Introduction
Real-time processing is becoming very popular, and Storm is a popular open source framework and runtime used by Twitter for processing real-time data streams. Storm addresses the complexity of running real time streams through a compute cluster by providing an elegant set of abstractions that make it easier to reason about your problem domain by letting you focus on data flows rather than on implementation details. The framework takes your abstract flow definition and optimizes the deployment characteristics in the cluster to optimize throughput.
This post is part of a series about GigaSpaces and Storm. This series will span both GigaSpaces products, XAP and Cloudify. In this post I outline Storm itself for those that may be unfamiliar with it, and then the related Cloudify recipes I’ve created thus far. The net product is a highly available, elastic, cloud-portable Storm cluster with a single management dashboard. In a future post I’ll show how we can optimize Storm performance by interfacing it with our in-memory data grid (XAP). For now, first a brief introduction to Storm, and then a discussion of the recipes. This introduction is not meant be an exhaustive explanation of Storm’s features (which is found at “https://storm-project.net”:https://storm-project.net.
Storm in a Nutshell
Storm is a real time, open source data streaming framework that functions entirely in memory. It constructs a processing graph that feeds data from an input source through processing nodes. The processing graph is called a “topology”. The input data sources are called “spouts”, and the processing nodes are called “bolts”. The data model consists of tuples. Tuples flow from Spouts to the bolts, which execute user code. Besides simply being locations where data is transformed or accumulated, bolts can also join streams and branch streams. Storm is designed to be run on several machines to provided parallelism. Storm topologies are deployed in a manner somewhat similar to a webapp or a XAP processing unit; a jar file is presented to a deployer which distributes it around the cluster where it is loaded and executed. A topology runs until it is killed.

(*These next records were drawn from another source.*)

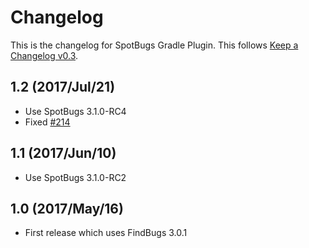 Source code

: # Changelog

This is the changelog for SpotBugs Gradle Plugin. This follows [Keep a Changelog v0.3](http://keepachangelog.com/en/0.3.0/).

## 1.2 (2017/Jul/21)

* Use SpotBugs 3.1.0-RC4
* Fixed [#214](https://github.com/spotbugs/spotbugs/issues/214)

## 1.1 (2017/Jun/10)

* Use SpotBugs 3.1.0-RC2

## 1.0 (2017/May/16)

* First release which uses FindBugs 3.0.1
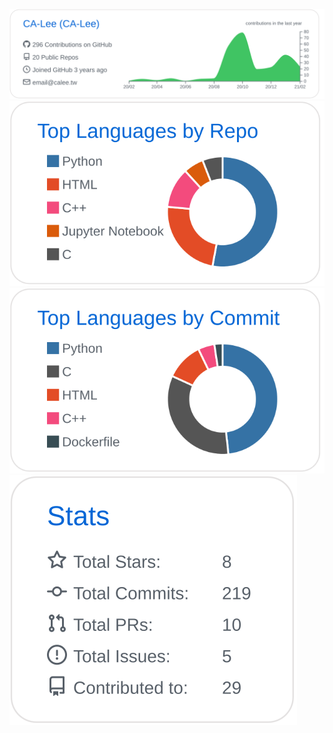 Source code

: ![](./profile-summary-card-output/github/0-profile-details.svg)
![](./profile-summary-card-output/github/1-repos-per-language.svg)
![](./profile-summary-card-output/github/2-most-commit-language.svg)
![](./profile-summary-card-output/github/3-stats.svg)
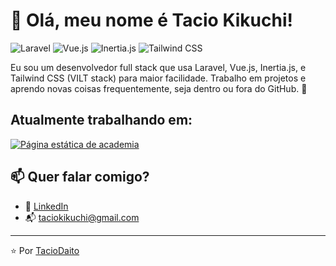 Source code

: # 👋 Olá, meu nome é Tacio Kikuchi!

![Laravel](https://img.shields.io/badge/Laravel-F72C1F?style=for-the-badge&logo=laravel&logoColor=white)
![Vue.js](https://img.shields.io/badge/Vue.js-42B883?style=for-the-badge&logo=vue.js&logoColor=white)
![Inertia.js](https://img.shields.io/badge/Inertia.js-5A67D8?style=for-the-badge&logo=javascript&logoColor=white)
![Tailwind CSS](https://img.shields.io/badge/Tailwind_CSS-38B2AC?style=for-the-badge&logo=tailwind-css&logoColor=white)

Eu sou um desenvolvedor full stack que usa Laravel, Vue.js, Inertia.js, e Tailwind CSS (VILT stack) para maior facilidade. Trabalho em projetos e aprendo novas coisas frequentemente, seja dentro ou fora do GitHub. 🚀

## Atualmente trabalhando em:

[![Página estática de academia](https://github-readme-stats.vercel.app/api/pin/?username=TacioDaito&repo=movestyle&theme=radical)](https://github.com/TacioDaito/movestyle)

## 📫 Quer falar comigo?

- 💼 [LinkedIn](https://www.linkedin.com/in/tacio-kikuchi-a2b675120)
- 📬 taciokikuchi@gmail.com

---

⭐️ Por [TacioDaito](https://github.com/TacioDaito)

Nodes in the diagram do not imply physical or even VM boundaries. Storm’s execution planning will avoid unnecessary network hops, combining operations in a single node where appropriate.
Data Flow In Storm
Storm processes streams of tuples. A stream is defined to be an unlimited ordered sequence of tuples, and tuples are one dimensional arrays of values. The values themselves can be any java primitive type, and can also extend to arbitrary types with the use of custom serializers.
A Super Simple Example Topology
To understand Storm, we’ll start from the simplest possible (meaningful) topology, and grow from there. Using the age old twitter example, imagine a stream of tweets, and a desire to count the number of words each user posts in real time. If you recall from above, topologies begin by reading tuples from a “spout”. The simplest kind of spout is an “unreliable” spout, so we’ll consider that here. An “unreliable” spout is one that can’t replay tuples: it is fire and forget. Since we’re predicting that our storm infrastructure is reliable (and failures rare), and we’re just counting for statistical reasons, we can tolerate an unreliable spout. So we implement an unreliable spout that can provide tuples to Storm. Our tuple will simply be two strings: { tweeter, tweet }. When our topology is deployed, the framework begins polling the Spout for tuples. Each tuple will be fully processed before the next is read.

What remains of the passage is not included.